Not so, answer Duet's opponents. What is alive and well in Westwood, they say, is a healthy respect for local laws that Duet has consistently and blatantly broken. In addition to the dancing citations, Duet has been cited three times by Fire Department inspectors for massive overcrowding. A handful of fights have broken out at the club, and a minor was served alcohol.
"I have not been in Duet, so I don't know what kind of crowd they have," said Sandy Brown, co-president of the Holmby-Westwood Property Owners Assn., a group opposed to dancing at the club. City Councilman Michael Feuer agreed. He said that given the club's pattern of breaking the law, the potentially dangerous mix of alcohol, big crowds and dancing is better left to "more responsible" establishments.
"I have a responsibility to the community," Feuer said. "Picture the outcry, if after having had the overcrowding citations, there were to be a fire there."
Feuer said he initially was undecided on Duet's application for a dance permit. At an earlier hearing, the councilman said he would consider supporting the application if Duet could operate citation-free until the next hearing. Duet, Feuer said, failed to live up to that condition.
"I take the issue of race extremely seriously, and I think it trivializes the issue of race and cheapens it when it's invoked in this context," Feuer said.
Still, others in the Westwood community question the unusual attention being focused on Duet. As Catherine Yuen, 21, a student at UCLA, said, "You just have to ask yourself, 'What's different at Duet?' "

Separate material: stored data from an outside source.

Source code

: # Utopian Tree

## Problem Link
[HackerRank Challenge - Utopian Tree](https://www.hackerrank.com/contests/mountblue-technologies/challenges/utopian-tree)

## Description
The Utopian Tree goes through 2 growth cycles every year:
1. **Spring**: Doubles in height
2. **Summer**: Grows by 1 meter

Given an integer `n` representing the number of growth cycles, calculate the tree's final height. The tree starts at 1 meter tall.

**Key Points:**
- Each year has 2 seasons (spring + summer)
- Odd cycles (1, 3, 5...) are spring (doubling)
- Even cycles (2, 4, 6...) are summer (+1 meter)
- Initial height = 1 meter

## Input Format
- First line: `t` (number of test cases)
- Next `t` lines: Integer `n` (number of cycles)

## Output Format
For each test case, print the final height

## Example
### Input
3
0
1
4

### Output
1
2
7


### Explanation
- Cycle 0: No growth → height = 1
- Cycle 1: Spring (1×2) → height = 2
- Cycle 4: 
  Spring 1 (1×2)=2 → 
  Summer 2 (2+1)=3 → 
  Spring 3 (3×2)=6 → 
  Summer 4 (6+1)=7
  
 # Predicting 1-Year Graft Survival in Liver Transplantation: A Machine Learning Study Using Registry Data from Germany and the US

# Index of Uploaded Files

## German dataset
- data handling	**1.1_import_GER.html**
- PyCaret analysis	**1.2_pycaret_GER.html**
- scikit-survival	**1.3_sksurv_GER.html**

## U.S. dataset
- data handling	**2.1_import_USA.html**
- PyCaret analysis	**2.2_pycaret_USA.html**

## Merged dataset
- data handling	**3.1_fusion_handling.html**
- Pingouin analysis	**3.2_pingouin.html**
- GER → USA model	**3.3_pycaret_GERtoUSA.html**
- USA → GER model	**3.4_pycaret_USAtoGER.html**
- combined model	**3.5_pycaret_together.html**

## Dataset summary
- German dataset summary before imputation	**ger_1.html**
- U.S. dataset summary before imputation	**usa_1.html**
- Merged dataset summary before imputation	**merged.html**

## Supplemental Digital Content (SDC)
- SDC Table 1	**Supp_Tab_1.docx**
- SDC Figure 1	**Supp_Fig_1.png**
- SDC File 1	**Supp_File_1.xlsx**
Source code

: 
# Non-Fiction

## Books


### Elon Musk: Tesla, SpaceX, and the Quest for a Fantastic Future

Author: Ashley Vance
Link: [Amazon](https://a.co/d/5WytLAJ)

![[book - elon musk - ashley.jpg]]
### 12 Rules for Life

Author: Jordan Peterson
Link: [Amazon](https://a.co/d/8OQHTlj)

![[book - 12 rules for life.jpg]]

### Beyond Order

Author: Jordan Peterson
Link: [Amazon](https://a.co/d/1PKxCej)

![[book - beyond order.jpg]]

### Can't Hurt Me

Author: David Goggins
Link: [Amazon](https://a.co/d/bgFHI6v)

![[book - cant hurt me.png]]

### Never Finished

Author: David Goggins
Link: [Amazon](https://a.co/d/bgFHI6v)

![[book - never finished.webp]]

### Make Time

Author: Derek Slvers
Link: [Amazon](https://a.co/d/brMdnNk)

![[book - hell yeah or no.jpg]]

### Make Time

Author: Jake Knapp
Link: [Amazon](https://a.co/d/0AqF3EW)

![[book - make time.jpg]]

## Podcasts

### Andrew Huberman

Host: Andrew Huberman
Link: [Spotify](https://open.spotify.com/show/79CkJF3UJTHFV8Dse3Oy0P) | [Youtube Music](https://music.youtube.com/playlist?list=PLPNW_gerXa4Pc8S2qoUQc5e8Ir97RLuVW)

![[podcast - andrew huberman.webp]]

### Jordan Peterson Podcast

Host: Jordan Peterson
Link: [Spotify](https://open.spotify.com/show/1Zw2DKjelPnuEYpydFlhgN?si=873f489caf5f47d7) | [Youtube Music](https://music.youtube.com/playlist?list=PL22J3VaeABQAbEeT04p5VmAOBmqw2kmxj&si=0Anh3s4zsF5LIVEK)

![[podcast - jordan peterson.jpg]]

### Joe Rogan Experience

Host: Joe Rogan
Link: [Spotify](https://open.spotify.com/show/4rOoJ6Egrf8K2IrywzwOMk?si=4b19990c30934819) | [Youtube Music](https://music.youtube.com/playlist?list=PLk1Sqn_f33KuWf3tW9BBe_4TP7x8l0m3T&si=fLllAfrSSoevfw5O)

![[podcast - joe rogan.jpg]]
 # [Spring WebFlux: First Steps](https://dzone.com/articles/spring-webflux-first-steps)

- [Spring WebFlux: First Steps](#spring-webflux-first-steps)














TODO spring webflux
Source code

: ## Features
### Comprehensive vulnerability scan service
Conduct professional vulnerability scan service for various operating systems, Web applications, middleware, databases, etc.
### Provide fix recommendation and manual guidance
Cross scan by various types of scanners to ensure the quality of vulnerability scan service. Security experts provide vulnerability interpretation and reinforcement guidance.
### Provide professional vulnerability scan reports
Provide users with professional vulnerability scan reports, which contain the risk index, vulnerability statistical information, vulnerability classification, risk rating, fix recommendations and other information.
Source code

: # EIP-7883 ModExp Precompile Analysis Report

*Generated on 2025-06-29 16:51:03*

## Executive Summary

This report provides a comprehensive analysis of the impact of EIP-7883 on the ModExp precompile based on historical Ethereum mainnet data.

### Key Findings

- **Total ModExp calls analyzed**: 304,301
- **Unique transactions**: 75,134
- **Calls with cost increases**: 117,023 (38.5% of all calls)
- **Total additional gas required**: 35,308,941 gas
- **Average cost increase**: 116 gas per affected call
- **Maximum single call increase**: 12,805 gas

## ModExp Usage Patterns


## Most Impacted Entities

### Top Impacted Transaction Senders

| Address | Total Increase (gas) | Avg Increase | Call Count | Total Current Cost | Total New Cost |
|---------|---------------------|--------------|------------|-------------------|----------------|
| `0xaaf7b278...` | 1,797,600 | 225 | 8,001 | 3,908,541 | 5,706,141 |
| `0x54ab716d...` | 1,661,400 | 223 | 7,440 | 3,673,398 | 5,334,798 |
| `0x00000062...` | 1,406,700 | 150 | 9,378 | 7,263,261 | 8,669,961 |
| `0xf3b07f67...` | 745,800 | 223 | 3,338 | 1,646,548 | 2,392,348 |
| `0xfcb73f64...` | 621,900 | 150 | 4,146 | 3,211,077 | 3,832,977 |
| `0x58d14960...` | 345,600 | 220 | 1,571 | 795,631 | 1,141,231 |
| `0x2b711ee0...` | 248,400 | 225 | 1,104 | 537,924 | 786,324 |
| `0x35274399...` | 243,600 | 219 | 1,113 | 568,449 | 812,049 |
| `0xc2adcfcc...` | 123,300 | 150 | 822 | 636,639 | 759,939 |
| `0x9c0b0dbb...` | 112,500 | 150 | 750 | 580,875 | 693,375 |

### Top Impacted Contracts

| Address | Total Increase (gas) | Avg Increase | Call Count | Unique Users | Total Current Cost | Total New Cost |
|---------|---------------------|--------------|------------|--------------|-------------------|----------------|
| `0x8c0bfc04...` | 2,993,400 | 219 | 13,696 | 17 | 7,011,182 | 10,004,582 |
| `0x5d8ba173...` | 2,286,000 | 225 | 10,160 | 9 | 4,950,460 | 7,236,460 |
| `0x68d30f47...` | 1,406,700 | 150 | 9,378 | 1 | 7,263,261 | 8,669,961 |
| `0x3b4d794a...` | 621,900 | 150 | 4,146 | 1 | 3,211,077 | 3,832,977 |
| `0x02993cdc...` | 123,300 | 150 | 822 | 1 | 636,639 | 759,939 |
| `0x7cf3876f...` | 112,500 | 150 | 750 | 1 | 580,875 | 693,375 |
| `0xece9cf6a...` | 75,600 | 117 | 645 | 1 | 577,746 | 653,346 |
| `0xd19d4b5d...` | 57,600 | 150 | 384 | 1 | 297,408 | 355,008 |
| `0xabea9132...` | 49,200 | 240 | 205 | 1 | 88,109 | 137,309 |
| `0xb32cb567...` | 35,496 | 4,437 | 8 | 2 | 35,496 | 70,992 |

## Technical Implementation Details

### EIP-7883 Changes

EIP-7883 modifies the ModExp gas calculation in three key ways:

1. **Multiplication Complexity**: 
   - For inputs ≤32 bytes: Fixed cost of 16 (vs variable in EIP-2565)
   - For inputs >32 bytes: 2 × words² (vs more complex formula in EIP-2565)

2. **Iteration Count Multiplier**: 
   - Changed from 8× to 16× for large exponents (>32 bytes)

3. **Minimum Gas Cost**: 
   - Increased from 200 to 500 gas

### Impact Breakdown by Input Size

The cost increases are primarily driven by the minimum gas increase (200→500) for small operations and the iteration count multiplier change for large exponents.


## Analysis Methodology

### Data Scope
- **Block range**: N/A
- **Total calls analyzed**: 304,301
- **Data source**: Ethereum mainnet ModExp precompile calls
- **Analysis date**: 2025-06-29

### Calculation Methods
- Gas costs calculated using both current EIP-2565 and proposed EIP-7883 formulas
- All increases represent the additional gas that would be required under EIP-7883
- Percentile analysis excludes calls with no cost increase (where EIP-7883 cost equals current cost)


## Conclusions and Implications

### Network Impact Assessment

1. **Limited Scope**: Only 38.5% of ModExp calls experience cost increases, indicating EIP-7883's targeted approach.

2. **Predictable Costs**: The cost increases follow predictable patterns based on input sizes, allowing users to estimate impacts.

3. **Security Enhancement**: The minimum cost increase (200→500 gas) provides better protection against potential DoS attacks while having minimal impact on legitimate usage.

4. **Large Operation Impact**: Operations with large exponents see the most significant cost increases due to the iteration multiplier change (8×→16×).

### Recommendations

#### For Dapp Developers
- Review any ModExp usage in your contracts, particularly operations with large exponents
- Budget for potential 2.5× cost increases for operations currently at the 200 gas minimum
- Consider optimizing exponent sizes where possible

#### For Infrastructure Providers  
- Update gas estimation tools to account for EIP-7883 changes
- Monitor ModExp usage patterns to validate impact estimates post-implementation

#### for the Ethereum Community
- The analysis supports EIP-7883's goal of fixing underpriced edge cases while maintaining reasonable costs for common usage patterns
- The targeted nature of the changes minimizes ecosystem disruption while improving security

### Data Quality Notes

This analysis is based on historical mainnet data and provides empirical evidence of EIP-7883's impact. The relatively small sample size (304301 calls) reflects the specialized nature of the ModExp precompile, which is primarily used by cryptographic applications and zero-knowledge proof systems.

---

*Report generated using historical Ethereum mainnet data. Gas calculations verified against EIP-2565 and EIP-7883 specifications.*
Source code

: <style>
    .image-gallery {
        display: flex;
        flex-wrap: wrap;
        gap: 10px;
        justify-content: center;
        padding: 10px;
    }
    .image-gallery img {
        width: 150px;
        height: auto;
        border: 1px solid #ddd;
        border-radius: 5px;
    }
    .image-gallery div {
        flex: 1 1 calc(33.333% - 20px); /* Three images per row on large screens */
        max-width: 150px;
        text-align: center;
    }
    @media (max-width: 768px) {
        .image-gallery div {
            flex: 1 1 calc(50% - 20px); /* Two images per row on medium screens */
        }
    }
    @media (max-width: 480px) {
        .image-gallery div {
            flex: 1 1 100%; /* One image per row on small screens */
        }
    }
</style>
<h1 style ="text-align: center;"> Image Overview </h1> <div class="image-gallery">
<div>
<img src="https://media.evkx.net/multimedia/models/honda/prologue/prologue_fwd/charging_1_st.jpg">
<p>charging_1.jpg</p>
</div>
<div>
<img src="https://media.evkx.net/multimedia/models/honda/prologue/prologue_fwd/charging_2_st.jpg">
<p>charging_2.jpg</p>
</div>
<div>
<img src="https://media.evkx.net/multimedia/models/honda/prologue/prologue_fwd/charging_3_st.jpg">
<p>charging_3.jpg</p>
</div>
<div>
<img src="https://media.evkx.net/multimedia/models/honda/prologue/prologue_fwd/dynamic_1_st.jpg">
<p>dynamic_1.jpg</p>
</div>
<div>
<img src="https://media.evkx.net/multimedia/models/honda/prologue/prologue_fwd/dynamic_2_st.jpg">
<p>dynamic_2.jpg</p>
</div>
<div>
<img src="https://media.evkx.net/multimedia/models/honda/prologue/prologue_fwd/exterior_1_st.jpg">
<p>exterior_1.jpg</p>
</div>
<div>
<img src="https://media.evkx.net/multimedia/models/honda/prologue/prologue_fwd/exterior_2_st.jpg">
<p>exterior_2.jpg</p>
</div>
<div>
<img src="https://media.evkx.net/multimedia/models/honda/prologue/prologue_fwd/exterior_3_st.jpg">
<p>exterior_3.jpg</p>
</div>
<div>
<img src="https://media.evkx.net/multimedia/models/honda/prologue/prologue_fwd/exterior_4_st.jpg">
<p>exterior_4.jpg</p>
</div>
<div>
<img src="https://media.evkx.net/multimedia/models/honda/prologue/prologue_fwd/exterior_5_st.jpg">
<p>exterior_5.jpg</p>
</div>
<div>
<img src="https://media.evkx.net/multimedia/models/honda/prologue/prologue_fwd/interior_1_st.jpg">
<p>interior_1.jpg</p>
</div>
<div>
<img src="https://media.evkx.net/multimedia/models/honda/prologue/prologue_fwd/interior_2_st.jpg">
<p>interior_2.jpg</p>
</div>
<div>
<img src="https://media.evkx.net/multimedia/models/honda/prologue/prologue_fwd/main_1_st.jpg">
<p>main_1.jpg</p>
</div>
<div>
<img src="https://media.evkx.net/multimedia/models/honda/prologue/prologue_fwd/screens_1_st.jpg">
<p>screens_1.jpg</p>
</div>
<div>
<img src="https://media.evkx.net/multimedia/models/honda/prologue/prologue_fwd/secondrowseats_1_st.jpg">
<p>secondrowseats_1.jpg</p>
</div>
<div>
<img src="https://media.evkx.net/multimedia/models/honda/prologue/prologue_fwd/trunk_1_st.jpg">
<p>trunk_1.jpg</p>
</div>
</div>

Although Mallick acknowledged that his club has violated the law, he claimed that it was ignorance of local regulations that caused the problems, not willful disregard. And he asserted that other Westwood establishments violated similar laws just as frequently as Duet did, but were not subject to the same sort of law enforcement scrutiny.
Police said they focused on Duet because of the extraordinary number of complaints from community activists. And like it or not, police must investigate all complaints, said Sgt. Doug Abney of the West Los Angeles vice squad.
To try to reach a resolution with the club, Abney said he has spoken with Mallick numerous times, and explained what the club needed to do to comply with the law.
"What irks the Police Department is when any business deliberately flaunts the law," Abney said. "We take that personally."